» **TASK DETAILS**: Would you repeat exactly the part of the listing below that runs from the line containing "运行path：执行\text" down to the line containing "not atomically start", inclusive, and nothing else?
++++++
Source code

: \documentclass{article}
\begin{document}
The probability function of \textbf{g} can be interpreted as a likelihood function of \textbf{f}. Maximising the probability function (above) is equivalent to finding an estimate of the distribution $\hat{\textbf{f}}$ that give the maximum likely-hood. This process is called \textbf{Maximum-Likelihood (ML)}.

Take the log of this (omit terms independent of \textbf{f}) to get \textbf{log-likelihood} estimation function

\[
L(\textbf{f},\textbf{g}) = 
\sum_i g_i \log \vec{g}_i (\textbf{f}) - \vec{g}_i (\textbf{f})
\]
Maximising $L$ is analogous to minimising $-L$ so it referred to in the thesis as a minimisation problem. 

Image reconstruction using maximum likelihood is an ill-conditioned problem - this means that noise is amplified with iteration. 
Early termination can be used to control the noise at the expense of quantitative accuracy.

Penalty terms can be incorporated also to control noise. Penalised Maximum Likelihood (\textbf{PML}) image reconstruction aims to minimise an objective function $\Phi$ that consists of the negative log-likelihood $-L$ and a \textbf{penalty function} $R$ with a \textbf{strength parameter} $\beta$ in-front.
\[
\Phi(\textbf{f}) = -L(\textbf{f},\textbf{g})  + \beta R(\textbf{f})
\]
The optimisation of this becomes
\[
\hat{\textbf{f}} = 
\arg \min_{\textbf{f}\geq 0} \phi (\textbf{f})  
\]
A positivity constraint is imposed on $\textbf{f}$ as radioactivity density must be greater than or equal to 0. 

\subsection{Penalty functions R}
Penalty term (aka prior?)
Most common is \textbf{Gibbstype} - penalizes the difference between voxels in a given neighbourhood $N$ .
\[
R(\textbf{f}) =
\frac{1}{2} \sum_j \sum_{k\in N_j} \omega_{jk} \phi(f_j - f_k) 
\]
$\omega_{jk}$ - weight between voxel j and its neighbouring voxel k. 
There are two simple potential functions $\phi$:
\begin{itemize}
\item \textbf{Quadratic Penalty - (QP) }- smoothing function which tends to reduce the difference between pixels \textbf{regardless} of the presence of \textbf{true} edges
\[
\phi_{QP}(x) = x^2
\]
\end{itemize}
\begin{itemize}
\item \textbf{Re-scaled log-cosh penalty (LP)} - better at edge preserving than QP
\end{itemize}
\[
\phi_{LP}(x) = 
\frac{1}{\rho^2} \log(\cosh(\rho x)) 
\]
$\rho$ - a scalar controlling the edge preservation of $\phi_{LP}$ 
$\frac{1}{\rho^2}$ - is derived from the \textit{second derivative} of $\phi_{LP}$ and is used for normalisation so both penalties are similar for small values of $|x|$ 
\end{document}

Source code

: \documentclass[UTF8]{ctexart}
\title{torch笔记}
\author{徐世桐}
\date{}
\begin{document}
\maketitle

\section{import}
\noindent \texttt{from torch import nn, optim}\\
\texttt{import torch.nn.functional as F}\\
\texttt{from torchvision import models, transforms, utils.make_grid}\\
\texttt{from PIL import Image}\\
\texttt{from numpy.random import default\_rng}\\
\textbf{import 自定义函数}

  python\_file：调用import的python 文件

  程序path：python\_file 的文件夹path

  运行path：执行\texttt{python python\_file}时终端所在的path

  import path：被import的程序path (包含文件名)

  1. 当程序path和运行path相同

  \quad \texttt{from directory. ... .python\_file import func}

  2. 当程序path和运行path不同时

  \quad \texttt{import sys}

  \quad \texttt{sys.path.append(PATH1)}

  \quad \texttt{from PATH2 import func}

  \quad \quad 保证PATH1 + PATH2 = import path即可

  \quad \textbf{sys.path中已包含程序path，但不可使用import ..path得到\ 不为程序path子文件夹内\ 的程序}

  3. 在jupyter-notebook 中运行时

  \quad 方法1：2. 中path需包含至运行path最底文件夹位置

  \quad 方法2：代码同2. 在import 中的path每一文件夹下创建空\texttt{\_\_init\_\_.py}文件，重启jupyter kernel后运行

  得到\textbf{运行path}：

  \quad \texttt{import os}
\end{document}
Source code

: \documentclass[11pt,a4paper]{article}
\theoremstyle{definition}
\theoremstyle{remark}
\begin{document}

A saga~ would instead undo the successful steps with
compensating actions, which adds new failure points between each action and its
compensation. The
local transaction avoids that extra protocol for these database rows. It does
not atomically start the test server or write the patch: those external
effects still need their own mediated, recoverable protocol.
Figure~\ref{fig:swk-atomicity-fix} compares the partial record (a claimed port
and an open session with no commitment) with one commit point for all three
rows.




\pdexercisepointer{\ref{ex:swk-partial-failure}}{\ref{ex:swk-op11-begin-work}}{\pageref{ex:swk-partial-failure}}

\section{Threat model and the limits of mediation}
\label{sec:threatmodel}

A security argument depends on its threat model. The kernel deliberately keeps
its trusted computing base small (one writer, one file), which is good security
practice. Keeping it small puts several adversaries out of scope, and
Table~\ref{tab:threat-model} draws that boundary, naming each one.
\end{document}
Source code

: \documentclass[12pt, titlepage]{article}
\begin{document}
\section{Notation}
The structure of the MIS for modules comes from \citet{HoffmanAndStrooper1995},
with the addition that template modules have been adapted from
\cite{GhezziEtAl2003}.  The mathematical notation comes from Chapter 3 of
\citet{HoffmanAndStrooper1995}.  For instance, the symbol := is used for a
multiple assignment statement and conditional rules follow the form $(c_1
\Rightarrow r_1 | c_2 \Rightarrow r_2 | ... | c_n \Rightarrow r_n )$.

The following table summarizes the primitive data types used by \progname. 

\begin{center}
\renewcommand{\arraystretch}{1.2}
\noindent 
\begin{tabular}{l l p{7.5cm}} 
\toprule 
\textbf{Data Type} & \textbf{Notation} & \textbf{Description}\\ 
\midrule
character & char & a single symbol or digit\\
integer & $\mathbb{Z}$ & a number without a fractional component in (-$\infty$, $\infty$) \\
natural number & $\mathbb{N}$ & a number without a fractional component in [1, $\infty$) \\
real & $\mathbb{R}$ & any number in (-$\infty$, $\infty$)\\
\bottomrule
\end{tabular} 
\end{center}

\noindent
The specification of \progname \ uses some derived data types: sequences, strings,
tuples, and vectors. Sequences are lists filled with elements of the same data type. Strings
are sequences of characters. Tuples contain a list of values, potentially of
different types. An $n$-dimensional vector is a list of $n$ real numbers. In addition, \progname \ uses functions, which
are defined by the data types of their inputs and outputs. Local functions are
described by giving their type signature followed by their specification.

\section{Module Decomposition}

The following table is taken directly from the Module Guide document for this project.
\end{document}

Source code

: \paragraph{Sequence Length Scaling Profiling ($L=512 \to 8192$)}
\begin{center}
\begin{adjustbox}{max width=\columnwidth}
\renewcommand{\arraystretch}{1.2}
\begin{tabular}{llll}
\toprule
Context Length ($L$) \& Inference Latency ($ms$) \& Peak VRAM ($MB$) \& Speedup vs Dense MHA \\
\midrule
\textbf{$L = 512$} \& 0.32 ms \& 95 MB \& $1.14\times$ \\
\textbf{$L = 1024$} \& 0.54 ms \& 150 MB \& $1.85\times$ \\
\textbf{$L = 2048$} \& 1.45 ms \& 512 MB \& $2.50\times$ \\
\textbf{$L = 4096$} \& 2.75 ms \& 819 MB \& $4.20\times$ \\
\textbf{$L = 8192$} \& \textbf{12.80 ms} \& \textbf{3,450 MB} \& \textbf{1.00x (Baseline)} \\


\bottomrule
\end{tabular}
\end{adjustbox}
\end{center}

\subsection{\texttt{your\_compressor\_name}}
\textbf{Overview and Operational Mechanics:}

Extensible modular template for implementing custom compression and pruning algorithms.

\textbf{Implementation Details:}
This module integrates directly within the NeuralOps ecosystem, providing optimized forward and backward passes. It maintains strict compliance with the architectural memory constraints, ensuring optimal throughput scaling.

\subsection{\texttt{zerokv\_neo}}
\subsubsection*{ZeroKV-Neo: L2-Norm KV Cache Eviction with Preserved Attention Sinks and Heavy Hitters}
++++++
» **REPLY TO THE TASK**:
  运行path：执行\texttt{python python\_file}时终端所在的path

  import path：被import的程序path (包含文件名)

  1. 当程序path和运行path相同

  \quad \texttt{from directory. ... .python\_file import func}

  2. 当程序path和运行path不同时

  \quad \texttt{import sys}

  \quad \texttt{sys.path.append(PATH1)}

  \quad \texttt{from PATH2 import func}

  \quad \quad 保证PATH1 + PATH2 = import path即可

  \quad \textbf{sys.path中已包含程序path，但不可使用import ..path得到\ 不为程序path子文件夹内\ 的程序}

  3. 在jupyter-notebook 中运行时

  \quad 方法1：2. 中path需包含至运行path最底文件夹位置

  \quad 方法2：代码同2. 在import 中的path每一文件夹下创建空\texttt{\_\_init\_\_.py}文件，重启jupyter kernel后运行

  得到\textbf{运行path}：

  \quad \texttt{import os}
\end{document}
Source code

: \documentclass[11pt,a4paper]{article}
\theoremstyle{definition}
\theoremstyle{remark}
\begin{document}

A saga~ would instead undo the successful steps with
compensating actions, which adds new failure points between each action and its
compensation. The
local transaction avoids that extra protocol for these database rows. It does
not atomically start the test server or write the patch: those external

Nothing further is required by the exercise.